Finally, we have also modeled a hetero-duplex between CeNA and RNA, which is shown in Figure 5G. The program does not currently support directly building hetero-duplexes because this requires simultaneous conformation search for two different backbones. However, the program allows users to choose whether to build the primary strand only or the complimentary strand only. Thus, users can easily construct hetero-duplexes by combining the geometry of one strand with the geometry of the complimentary strand with a different backbone. Energy evaluations for the two strands are performed independently. Even with this less automated approach, the RMSD between the modeled and the experimental structures is only 0.8 Å.

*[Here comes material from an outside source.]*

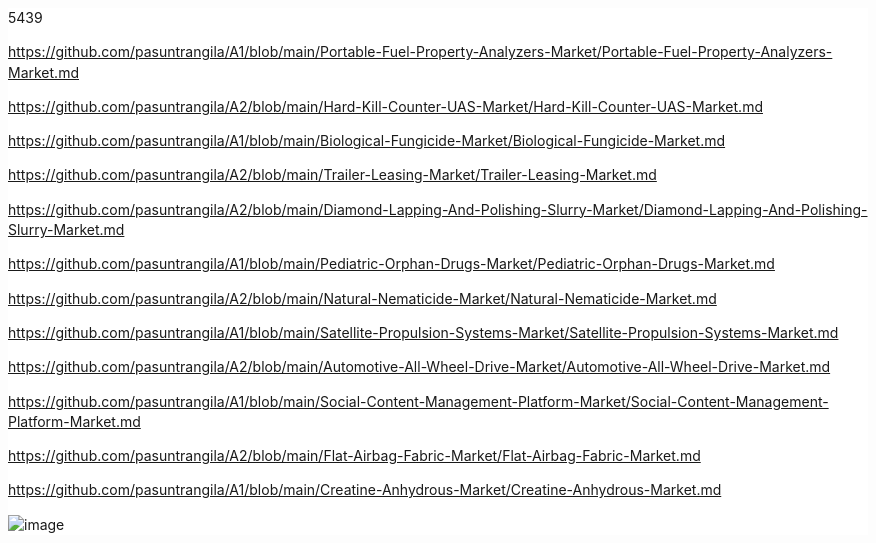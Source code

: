 5439</p><p><a href="https://github.com/pasuntrangila/A1/blob/main/Portable-Fuel-Property-Analyzers-Market/Portable-Fuel-Property-Analyzers-Market.md">https://github.com/pasuntrangila/A1/blob/main/Portable-Fuel-Property-Analyzers-Market/Portable-Fuel-Property-Analyzers-Market.md</a></p><p><a href="https://github.com/pasuntrangila/A2/blob/main/Hard-Kill-Counter-UAS-Market/Hard-Kill-Counter-UAS-Market.md">https://github.com/pasuntrangila/A2/blob/main/Hard-Kill-Counter-UAS-Market/Hard-Kill-Counter-UAS-Market.md</a></p><p><a href="https://github.com/pasuntrangila/A1/blob/main/Biological-Fungicide-Market/Biological-Fungicide-Market.md">https://github.com/pasuntrangila/A1/blob/main/Biological-Fungicide-Market/Biological-Fungicide-Market.md</a></p><p><a href="https://github.com/pasuntrangila/A2/blob/main/Trailer-Leasing-Market/Trailer-Leasing-Market.md">https://github.com/pasuntrangila/A2/blob/main/Trailer-Leasing-Market/Trailer-Leasing-Market.md</a></p><p><a href="https://github.com/pasuntrangila/A2/blob/main/Diamond-Lapping-And-Polishing-Slurry-Market/Diamond-Lapping-And-Polishing-Slurry-Market.md">https://github.com/pasuntrangila/A2/blob/main/Diamond-Lapping-And-Polishing-Slurry-Market/Diamond-Lapping-And-Polishing-Slurry-Market.md</a></p><p><a href="https://github.com/pasuntrangila/A1/blob/main/Pediatric-Orphan-Drugs-Market/Pediatric-Orphan-Drugs-Market.md">https://github.com/pasuntrangila/A1/blob/main/Pediatric-Orphan-Drugs-Market/Pediatric-Orphan-Drugs-Market.md</a></p><p><a href="https://github.com/pasuntrangila/A2/blob/main/Natural-Nematicide-Market/Natural-Nematicide-Market.md">https://github.com/pasuntrangila/A2/blob/main/Natural-Nematicide-Market/Natural-Nematicide-Market.md</a></p><p><a href="https://github.com/pasuntrangila/A1/blob/main/Satellite-Propulsion-Systems-Market/Satellite-Propulsion-Systems-Market.md">https://github.com/pasuntrangila/A1/blob/main/Satellite-Propulsion-Systems-Market/Satellite-Propulsion-Systems-Market.md</a></p><p><a href="https://github.com/pasuntrangila/A2/blob/main/Automotive-All-Wheel-Drive-Market/Automotive-All-Wheel-Drive-Market.md">https://github.com/pasuntrangila/A2/blob/main/Automotive-All-Wheel-Drive-Market/Automotive-All-Wheel-Drive-Market.md</a></p><p><a href="https://github.com/pasuntrangila/A1/blob/main/Social-Content-Management-Platform-Market/Social-Content-Management-Platform-Market.md">https://github.com/pasuntrangila/A1/blob/main/Social-Content-Management-Platform-Market/Social-Content-Management-Platform-Market.md</a></p><p><a href="https://github.com/pasuntrangila/A2/blob/main/Flat-Airbag-Fabric-Market/Flat-Airbag-Fabric-Market.md">https://github.com/pasuntrangila/A2/blob/main/Flat-Airbag-Fabric-Market/Flat-Airbag-Fabric-Market.md</a></p><p><a href="https://github.com/pasuntrangila/A1/blob/main/Creatine-Anhydrous-Market/Creatine-Anhydrous-Market.md">https://github.com/pasuntrangila/A1/blob/main/Creatine-Anhydrous-Market/Creatine-Anhydrous-Market.md</a></p>
![image](https://github.com/user-attachments/assets/6fb14d57-c814-431e-81d4-85a7bf973e35)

Figure 6 shows nucleic acid structures with modified or alternative nucleobases. The 5MC structure (panels A and B) shows a system where cytosine is replaced by 5-methylcytosine in a DNA duplex. The ZP structure (panels C and D) shows a DNA duplex where six of the base pairs are formed by the non-canonical nucleobases Z and P. The energy thresholds used for ZP (Supplementary Table S-1) appear to be too tight, so that even the systematic search with a 2° resolution fails to find accepted candidates. Increasing the angular resolution to 1°, which corresponds to a 16-fold increase in the number of grid points for the ZP system with 4 degrees of freedom, enables the program to find acceptable candidates using the systematic search algorithm as shown in Supplementary Figure S-5. This particular test case illustrates that the energy thresholds are system-dependent and highlights the effectiveness of alternative search algorithms in finding acceptable backbone conformations.

Figure 6.

Nucleic acid structures with alternative nucleobases. Panels (A) and (C): Experimental structures for a DNA containing 5-methylcytosine, 5MC, (PDB: 4GJU) (79) and Z-P base pairs (PDB: 4XNO) (21), respectively, are superimposed with the structures generated by the program with the indicated RMSD values. The theoretical structure with the lowest total energy is used for comparison. The theoretical and experimental structures are blue and red, respectively. Panels (B) and (D): Polar plots displaying the distribution of rotatable torsional angles in the backbone obtained using various conformation search algorithms. The lack of points for a given algorithm indicates its failure to find a solution in the specified number of steps.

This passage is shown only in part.